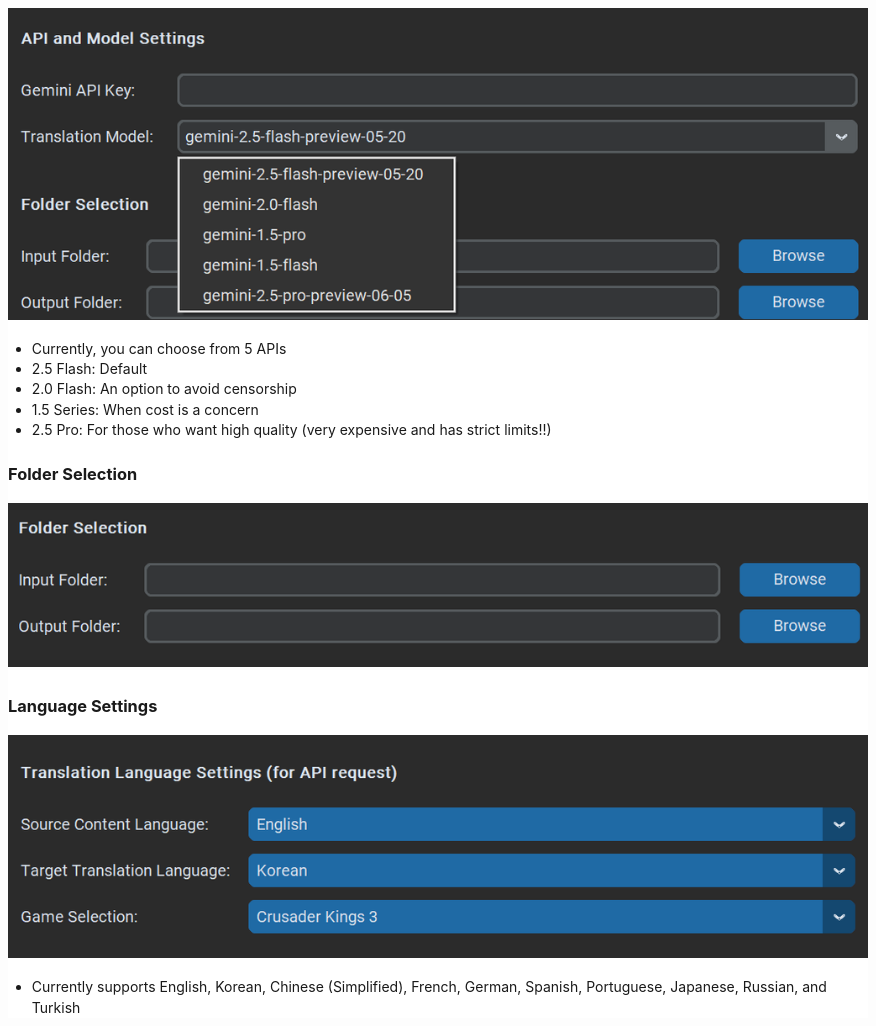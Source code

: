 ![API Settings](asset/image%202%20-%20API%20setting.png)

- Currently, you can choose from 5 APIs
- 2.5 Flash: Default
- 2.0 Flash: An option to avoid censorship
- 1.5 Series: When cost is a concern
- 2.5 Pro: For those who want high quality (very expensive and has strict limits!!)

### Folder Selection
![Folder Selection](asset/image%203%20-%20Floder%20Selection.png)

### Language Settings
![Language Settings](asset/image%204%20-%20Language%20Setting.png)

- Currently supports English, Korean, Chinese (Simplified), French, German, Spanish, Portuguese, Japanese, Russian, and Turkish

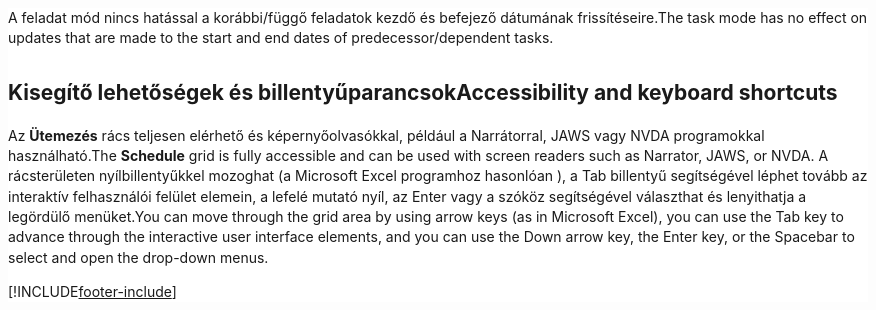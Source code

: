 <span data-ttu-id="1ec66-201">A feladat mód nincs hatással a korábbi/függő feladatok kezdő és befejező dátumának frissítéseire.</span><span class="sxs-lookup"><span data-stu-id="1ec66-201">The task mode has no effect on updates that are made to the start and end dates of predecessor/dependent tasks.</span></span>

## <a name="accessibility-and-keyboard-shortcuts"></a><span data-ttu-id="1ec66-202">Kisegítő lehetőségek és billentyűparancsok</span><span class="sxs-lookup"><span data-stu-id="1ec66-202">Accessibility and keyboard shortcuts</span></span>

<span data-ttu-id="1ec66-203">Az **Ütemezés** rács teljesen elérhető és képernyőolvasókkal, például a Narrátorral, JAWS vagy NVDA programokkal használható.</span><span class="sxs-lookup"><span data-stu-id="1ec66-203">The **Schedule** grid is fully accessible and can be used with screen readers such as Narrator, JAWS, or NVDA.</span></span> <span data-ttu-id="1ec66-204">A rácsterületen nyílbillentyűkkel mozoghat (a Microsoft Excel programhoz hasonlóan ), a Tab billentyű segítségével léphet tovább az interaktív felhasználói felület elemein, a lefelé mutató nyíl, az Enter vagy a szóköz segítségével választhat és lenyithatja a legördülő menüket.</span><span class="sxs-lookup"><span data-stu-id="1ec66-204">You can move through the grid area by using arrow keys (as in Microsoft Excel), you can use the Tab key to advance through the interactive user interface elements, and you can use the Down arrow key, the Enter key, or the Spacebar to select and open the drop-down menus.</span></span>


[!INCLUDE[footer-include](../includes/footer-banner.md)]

TASK ITEM: Both ends included, copy word for word the lines from the top of the entries above through the line with "and keyboard shortcuts</span></span>". No pictures.

YOUR SOLUTION:
Source code

: ![API Settings](asset/image%202%20-%20API%20setting.png)

- Currently, you can choose from 5 APIs
- 2.5 Flash: Default
- 2.0 Flash: An option to avoid censorship
- 1.5 Series: When cost is a concern
- 2.5 Pro: For those who want high quality (very expensive and has strict limits!!)

### Folder Selection
![Folder Selection](asset/image%203%20-%20Floder%20Selection.png)

### Language Settings
![Language Settings](asset/image%204%20-%20Language%20Setting.png)

- Currently supports English, Korean, Chinese (Simplified), French, German, Spanish, Portuguese, Japanese, Russian, and Turkish

Source code

: <span data-ttu-id="1ec66-201">A feladat mód nincs hatással a korábbi/függő feladatok kezdő és befejező dátumának frissítéseire.</span><span class="sxs-lookup"><span data-stu-id="1ec66-201">The task mode has no effect on updates that are made to the start and end dates of predecessor/dependent tasks.</span></span>

## <a name="accessibility-and-keyboard-shortcuts"></a><span data-ttu-id="1ec66-202">Kisegítő lehetőségek és billentyűparancsok</span><span class="sxs-lookup"><span data-stu-id="1ec66-202">Accessibility and keyboard shortcuts</span></span>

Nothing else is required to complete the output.